I “reperti” del delitto di Garlasco sono stati venduti o distrutti se privi di “valore economico”. Sono stati conservati e inseriti nel “fascicolo d’ufficio” solo i “documenti”.
È quanto si legge in due sentenze della Corte d’assise d’appello di Milano del settembre 2021 e del febbraio 2022 che hanno disposto, dopo aver sentito i difensori della famiglia di Chiara Poggi e di Alberto Stasi, la “restituzione” di alcuni beni e la “vendita” di altri a distanza di 14 anni dall’omicidio, di 6 anni dalla sentenza definitiva di condanna per Stasi e dal tentativo di “revisione” del processo bocciato dalla Corte d’appello di Brescia e dalla Corte di Cassazione. Nell’elenco corpi di reato allegato alle sentenze non compare mai la ‘traccia 33’, l’intonaco sul muro grattato dalla seconda parete destra della scala dove fu trovato il cadavere della 26enne e trattato con la ninidrina per isolare l’impronta palmare che oggi la Procura di Pavia attribuisce ad Andrea Sempio, di cui sono alla ricerca i carabinieri del Nucleo investigativo di Milano negli archivi del Ris e nel Dipartimento di medicina legale di Pavia. Tre anni fa il collegio, presieduto dalla giudice Ivana Caputo (giudice a latere Franca Anelli), ha ordinato la distruzione o la vendita di tutti i “beni in sequestro” anche se “non contenuti” nell’elenco corpi di reato.
La difesa Stasi, con l’avvocata Giada Bocellari, si era in parte opposta al provvedimento chiedendo e ottenendo la restituzione di alcuni oggetti fra cui: la bicicletta nera da donna ‘Holland’, sequestrata alla madre di Stasi nel 2014 nel processo d’appello bis, e altre due biciclette ‘Umberto dei Milano’ e ‘Girardengo’, una roncola, un attrezzo metallico per la raccolta di ceneri da camino, un martello, una serie di scarpe e vestiario, materiale elettronico, fazzoletti con macchie di sangue. Non era stata accolta invece la richiesta di “conservazione” di alcuni reperti “sottoposti ad accertamenti tecnici nel corso delle indagini, in vista di una possibile evoluzione scientifica” e per essere sottoposti a “eventuali ulteriori esami che l’evoluzione tecnico scientifica dovesse consentire di svolgere”.
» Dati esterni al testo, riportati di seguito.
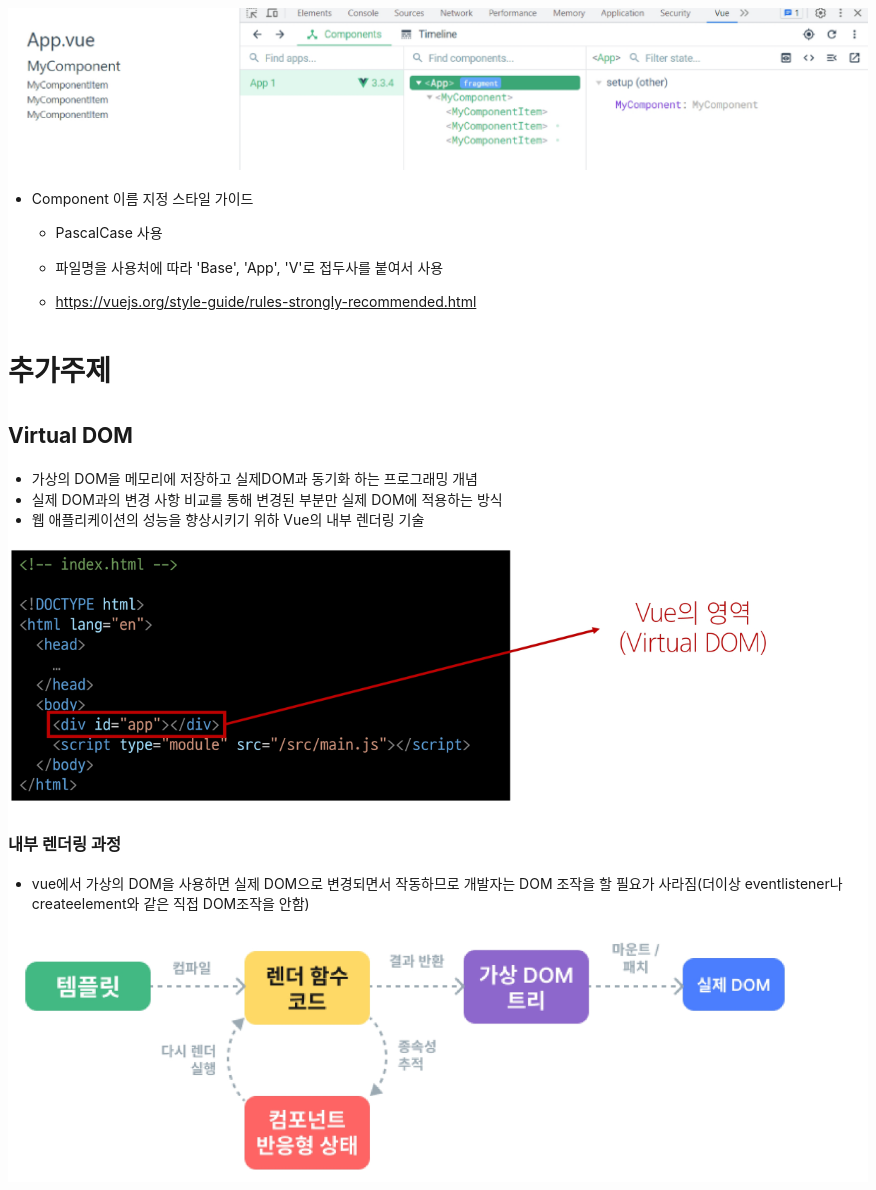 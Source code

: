 ![추가 하위 컴포넌트 등록 결과](<../이미지/240502/추가 하위 컴포넌트 등록 결과.PNG>)

* Component 이름 지정 스타일 가이드
  * PascalCase 사용
  * 파일명을 사용처에 따라 'Base', 'App', 'V'로 접두사를 붙여서 사용

  * https://vuejs.org/style-guide/rules-strongly-recommended.html

# 추가주제
## Virtual DOM
* 가상의 DOM을 메모리에 저장하고 실제DOM과 동기화 하는 프로그래밍 개념
* 실제 DOM과의 변경 사항 비교를 통해 변경된 부분만 실제 DOM에 적용하는 방식
* 웹 애플리케이션의 성능을 향상시키기 위하 Vue의 내부 렌더링 기술

![Virtual DOM](<../이미지/240502/virtual DOM.PNG>)

### 내부 렌더링 과정
* vue에서 가상의 DOM을 사용하면 실제 DOM으로 변경되면서 작동하므로 개발자는 DOM 조작을 할 필요가 사라짐(더이상 eventlistener나 createelement와 같은 직접 DOM조작을 안함)

![내부렌더링 과정](<../이미지/240502/내부 렌더링 과정.PNG>)
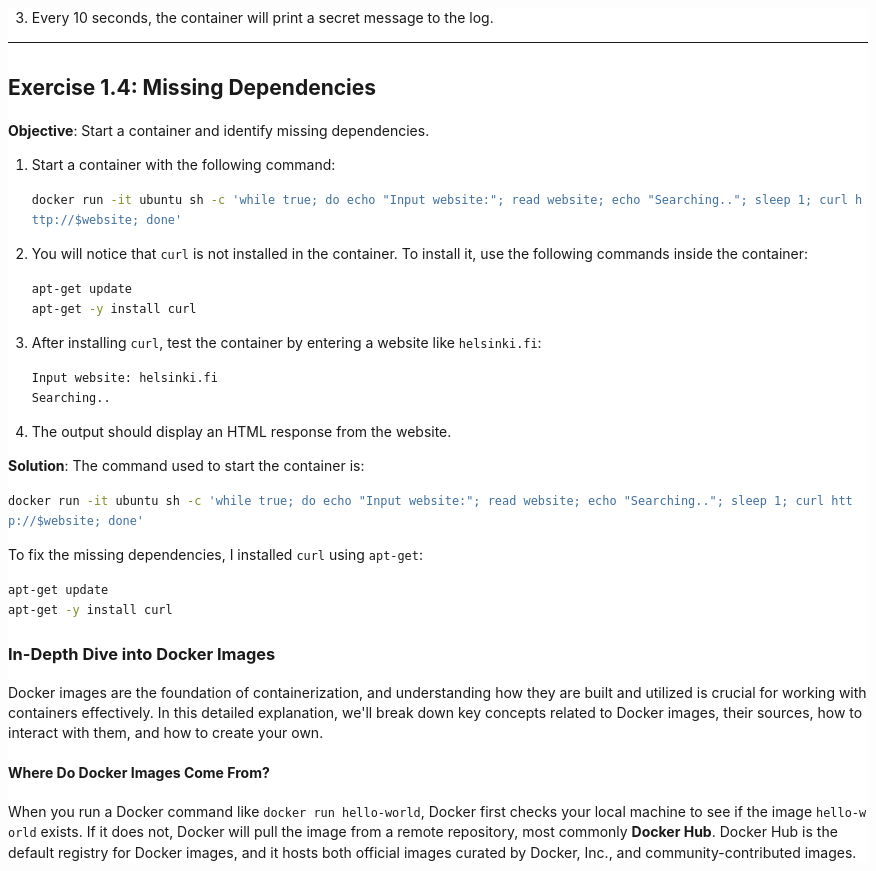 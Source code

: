 3. Every 10 seconds, the container will print a secret message to the log.

---

## Exercise 1.4: Missing Dependencies

**Objective**: Start a container and identify missing dependencies.

1. Start a container with the following command:

   ```bash
   docker run -it ubuntu sh -c 'while true; do echo "Input website:"; read website; echo "Searching.."; sleep 1; curl http://$website; done'
   ```

2. You will notice that `curl` is not installed in the container. To install it, use the following commands inside the container:

   ```bash
   apt-get update
   apt-get -y install curl
   ```

3. After installing `curl`, test the container by entering a website like `helsinki.fi`:

   ```bash
   Input website: helsinki.fi
   Searching..
   ```

4. The output should display an HTML response from the website.

**Solution**: The command used to start the container is:

```bash
docker run -it ubuntu sh -c 'while true; do echo "Input website:"; read website; echo "Searching.."; sleep 1; curl http://$website; done'
```

To fix the missing dependencies, I installed `curl` using `apt-get`:

```bash
apt-get update
apt-get -y install curl
```

### In-Depth Dive into Docker Images

Docker images are the foundation of containerization, and understanding how they are built and utilized is crucial for working with containers effectively. In this detailed explanation, we'll break down key concepts related to Docker images, their sources, how to interact with them, and how to create your own.

#### Where Do Docker Images Come From?

When you run a Docker command like `docker run hello-world`, Docker first checks your local machine to see if the image `hello-world` exists. If it does not, Docker will pull the image from a remote repository, most commonly **Docker Hub**. Docker Hub is the default registry for Docker images, and it hosts both official images curated by Docker, Inc., and community-contributed images.
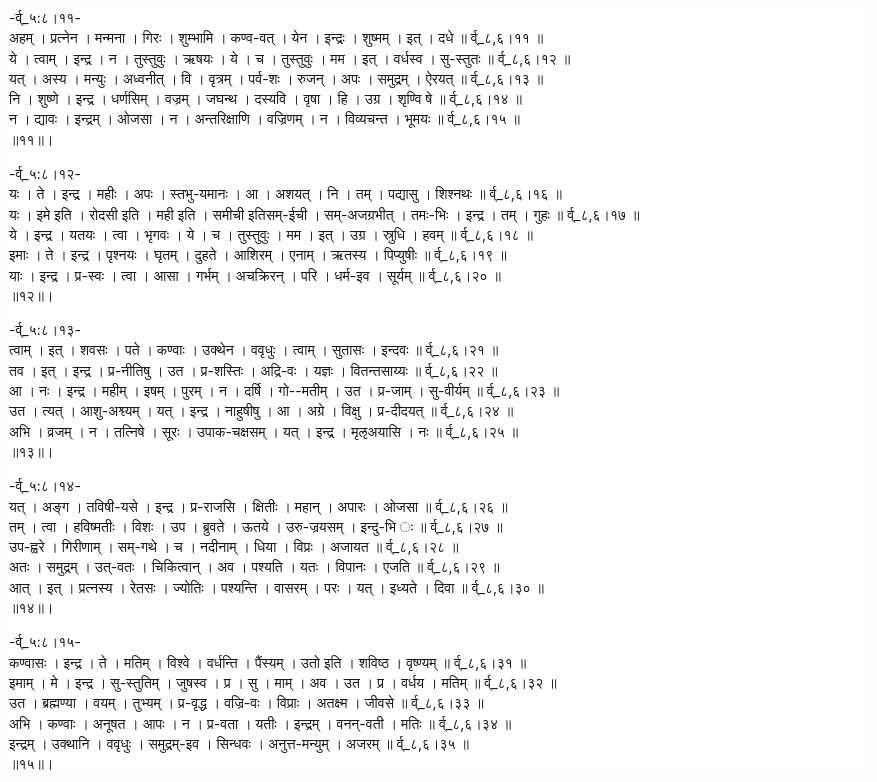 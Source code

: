 -र्व्_५:८।११-  
अहम् । प्रत्नेन । मन्मना । गिरः । शुम्भामि । कण्व-वत् । येन । इन्द्रः । शुष्मम् । इत् । दधे  ॥ र्व्_८,६।११ ॥  
ये । त्वाम् । इन्द्र । न । तुस्तुवुः । ऋषयः । ये । च । तुस्तुवुः । मम । इत् । वर्धस्व । सु-स्तुतः  ॥ र्व्_८,६।१२ ॥  
यत् । अस्य । मन्युः । अध्वनीत् । वि । वृत्रम् । पर्व-शः । रुजन् । अपः । समुद्रम् । ऐरयत्  ॥ र्व्_८,६।१३ ॥  
नि । शुष्णे । इन्द्र । धर्णसिम् । वज्रम् । जघन्थ । दस्यवि । वृषा । हि । उग्र । शृण्वि षे  ॥ र्व्_८,६।१४ ॥  
न । द्यावः । इन्द्रम् । ओजसा । न । अन्तरिक्षाणि । वज्रिणम् । न । विव्यचन्त । भूमयः  ॥ र्व्_८,६।१५ ॥  
॥११॥।  
  
-र्व्_५:८।१२-  
यः । ते । इन्द्र । महीः । अपः । स्तभु-यमानः । आ । अशयत् । नि । तम् । पद्यासु । शिश्नथः  ॥ र्व्_८,६।१६ ॥  
यः । इमे इति । रोदसी इति । मही इति । समीची इतिसम्-ईची । सम्-अजग्रभीत् । तमः-भिः । इन्द्र । तम् । गुहः  ॥ र्व्_८,६।१७ ॥  
ये । इन्द्र । यतयः । त्वा । भृगवः । ये । च । तुस्तुवुः । मम । इत् । उग्र । स्रुधि । हवम्  ॥ र्व्_८,६।१८ ॥  
इमाः । ते । इन्द्र । पृश्नयः । घृतम् । दुहते । आशिरम् । एनाम् । ऋतस्य । पिप्युषीः  ॥ र्व्_८,६।१९ ॥  
याः । इन्द्र । प्र-स्वः । त्वा । आसा । गर्भम् । अचक्रिरन् । परि । धर्म-इव । सूर्यम्  ॥ र्व्_८,६।२० ॥  
॥१२॥।  
  
-र्व्_५:८।१३-  
त्वाम् । इत् । शवसः । पते । कण्वाः । उक्थेन । ववृधुः । त्वाम् । सुतासः । इन्दवः  ॥ र्व्_८,६।२१ ॥  
तव । इत् । इन्द्र । प्र-नीतिषु । उत । प्र-शस्तिः । अद्रि-वः । यज्ञः । वितन्तसाय्यः  ॥ र्व्_८,६।२२ ॥  
आ । नः । इन्द्र । महीम् । इषम् । पुरम् । न । दर्षि । गो--मतीम् । उत । प्र-जाम् । सु-वीर्यम्  ॥ र्व्_८,६।२३ ॥  
उत । त्यत् । आशु-अश्व्यम् । यत् । इन्द्र । नाहुषीषु । आ । अग्रे । विक्षु । प्र-दीदयत्  ॥ र्व्_८,६।२४ ॥  
अभि । व्रजम् । न । तत्निषे । सूरः । उपाक-चक्षसम् । यत् । इन्द्र । मृऌअयासि । नः  ॥ र्व्_८,६।२५ ॥  
॥१३॥।  
  
-र्व्_५:८।१४-  
यत् । अङ्ग । तविषी-यसे । इन्द्र । प्र-राजसि । क्षितीः । महान् । अपारः । ओजसा  ॥ र्व्_८,६।२६ ॥  
तम् । त्वा । हविष्मतीः । विशः । उप । ब्रुवते । ऊतये । उरु-ज्रयसम् । इन्दु-भि ः  ॥ र्व्_८,६।२७ ॥  
उप-ह्वरे । गिरीणाम् । सम्-गथे । च । नदीनाम् । धिया । विप्रः । अजायत  ॥ र्व्_८,६।२८ ॥  
अतः । समुद्रम् । उत्-वतः । चिकित्वान् । अव । पश्यति । यतः । विपानः । एजति   ॥ र्व्_८,६।२९ ॥  
आत् । इत् । प्रत्नस्य । रेतसः । ज्योतिः । पश्यन्ति । वासरम् । परः । यत् । इध्यते । दिवा  ॥ र्व्_८,६।३० ॥  
॥१४॥।  
  
-र्व्_५:८।१५-  
कण्वासः । इन्द्र । ते । मतिम् । विश्वे । वर्धन्ति । पैंस्यम् । उतो इति । शविष्ठ । वृष्ण्यम्  ॥ र्व्_८,६।३१ ॥  
इमाम् । मे । इन्द्र । सु-स्तुतिम् । जुषस्व । प्र । सु । माम् । अव । उत । प्र । वर्धय । मतिम्  ॥ र्व्_८,६।३२ ॥  
उत । ब्रह्मण्या । वयम् । तुभ्यम् । प्र-वृद्ध । वज्रि-वः । विप्राः । अतक्ष्म । जीवसे  ॥ र्व्_८,६।३३ ॥  
अभि । कण्वाः । अनूषत । आपः । न । प्र-वता । यतीः । इन्द्रम् । वनन्-वती । मतिः  ॥ र्व्_८,६।३४ ॥  
इन्द्रम् । उक्थानि । ववृधुः । समुद्रम्-इव । सिन्धवः । अनुत्त-मन्युम् । अजरम्  ॥ र्व्_८,६।३५ ॥  
॥१५॥।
La legale aveva indicato in particolare magliette, orecchini, gioielli e orologi indossati da Chiara Poggi, una sedia in legno e il “tappetino del bagno al pianoterra su cui è impressa un’impronta di scarpa insanguinata” e un “frammento ritagliato” dallo stesso durante gli accertamenti irripetibili svolti nel corso dell’inchiesta.